There is no doubt that selection of antifungal agents is critical for treating severe fungal keratitis. Triazoles are newly developed antifungal agents with broad spectrum antifungal action, and have been used widely in treating systemic fungal infections and in ophthalmic mycoses such as keratomycoses and fungal endophthalmitis.1–11 We thus chose itraconazole, in some cases combined with fluconazole, in this study. Itraconazole, one of the triazoles, is a broad spectrum, orally active, triazole, has favourable pharmacokinetics, and is effective against many mycopathogens with low toxicity.1–3 Although itraconazole and fluconazole are triazoles, itraconazole can only be used orally, and fluconazole can be used orally and also intravenously and subconjunctivally. Previous studies have demonstrated that there is a difference in the antifungal spectrum between itraconazole and fluconazole.1–3 Multiple routes of administration have been suggested for fluconazole in treating keratomycosis.15 Our data demonstrated that simultaneous multiple routes and a combined use of itraconazole and fluconazole could control the fungal keratitis in 14 cases, which initially showed a delayed response to itraconazole. Further controlled clinical studies are needed to substantiate the necessity of simultaneous multiple routes of itraconazole and fluconazole administration in corneal fungal infections.
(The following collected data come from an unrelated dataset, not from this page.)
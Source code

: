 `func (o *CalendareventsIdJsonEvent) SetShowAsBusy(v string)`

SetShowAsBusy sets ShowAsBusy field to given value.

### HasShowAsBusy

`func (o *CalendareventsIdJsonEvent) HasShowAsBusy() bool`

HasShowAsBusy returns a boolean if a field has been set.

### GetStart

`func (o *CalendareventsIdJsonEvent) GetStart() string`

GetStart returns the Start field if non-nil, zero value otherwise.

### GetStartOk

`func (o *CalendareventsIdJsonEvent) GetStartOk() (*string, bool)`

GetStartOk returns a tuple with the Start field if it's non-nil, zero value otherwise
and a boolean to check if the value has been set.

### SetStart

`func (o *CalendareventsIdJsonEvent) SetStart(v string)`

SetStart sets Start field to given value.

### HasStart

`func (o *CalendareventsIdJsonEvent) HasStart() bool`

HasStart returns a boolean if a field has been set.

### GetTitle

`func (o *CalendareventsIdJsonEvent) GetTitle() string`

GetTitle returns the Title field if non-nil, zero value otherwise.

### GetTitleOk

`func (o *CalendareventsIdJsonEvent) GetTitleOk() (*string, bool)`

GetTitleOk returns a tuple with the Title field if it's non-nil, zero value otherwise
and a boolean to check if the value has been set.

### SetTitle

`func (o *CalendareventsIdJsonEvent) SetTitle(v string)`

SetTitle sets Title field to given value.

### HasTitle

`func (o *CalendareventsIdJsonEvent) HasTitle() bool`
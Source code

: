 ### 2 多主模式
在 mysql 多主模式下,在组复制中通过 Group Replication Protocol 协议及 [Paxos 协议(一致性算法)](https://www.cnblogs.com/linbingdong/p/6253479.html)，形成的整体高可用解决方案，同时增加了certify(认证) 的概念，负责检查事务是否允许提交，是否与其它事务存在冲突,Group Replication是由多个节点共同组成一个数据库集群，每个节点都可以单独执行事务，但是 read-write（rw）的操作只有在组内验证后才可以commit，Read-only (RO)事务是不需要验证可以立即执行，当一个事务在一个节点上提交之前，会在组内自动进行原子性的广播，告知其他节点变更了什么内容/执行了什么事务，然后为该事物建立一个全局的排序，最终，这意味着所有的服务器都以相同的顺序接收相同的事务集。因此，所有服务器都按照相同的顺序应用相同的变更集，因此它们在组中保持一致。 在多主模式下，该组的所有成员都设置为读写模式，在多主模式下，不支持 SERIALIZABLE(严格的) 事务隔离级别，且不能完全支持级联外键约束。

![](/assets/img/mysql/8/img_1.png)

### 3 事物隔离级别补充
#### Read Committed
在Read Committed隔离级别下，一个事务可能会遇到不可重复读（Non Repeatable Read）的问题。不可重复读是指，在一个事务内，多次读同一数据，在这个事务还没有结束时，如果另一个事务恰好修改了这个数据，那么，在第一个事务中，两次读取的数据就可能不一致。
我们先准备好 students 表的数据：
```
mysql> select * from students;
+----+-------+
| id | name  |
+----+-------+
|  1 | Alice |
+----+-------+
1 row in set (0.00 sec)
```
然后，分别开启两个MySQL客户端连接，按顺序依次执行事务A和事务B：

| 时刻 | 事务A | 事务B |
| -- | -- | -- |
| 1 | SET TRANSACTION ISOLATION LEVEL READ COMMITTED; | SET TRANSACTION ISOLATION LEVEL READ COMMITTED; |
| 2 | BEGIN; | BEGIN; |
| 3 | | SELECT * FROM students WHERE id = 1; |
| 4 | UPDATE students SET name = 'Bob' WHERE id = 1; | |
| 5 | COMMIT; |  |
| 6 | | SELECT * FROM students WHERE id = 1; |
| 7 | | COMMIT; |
In the treatment of keratomycosis, another problem is to prevent its recurrence. Previous studies have shown that recurrences occur upon withdrawal of antifungal agents,15 presumably due to incomplete extermination of the fungal pathogen in the tissue. To guard against the recurrence, criteria to guide the drug tapering and withdrawal are important. In this study we relied on clinical judgments, such as complete resolution of conjunctival hyperaemia, no infiltration except oedema in the corneal graft, and no cells in the anterior chamber. With all of these criteria met, oral itraconazole 100 mg daily is continued for one more month. This guideline led us to a clinical cure without recurrence in all 43 cases of keratomycosis.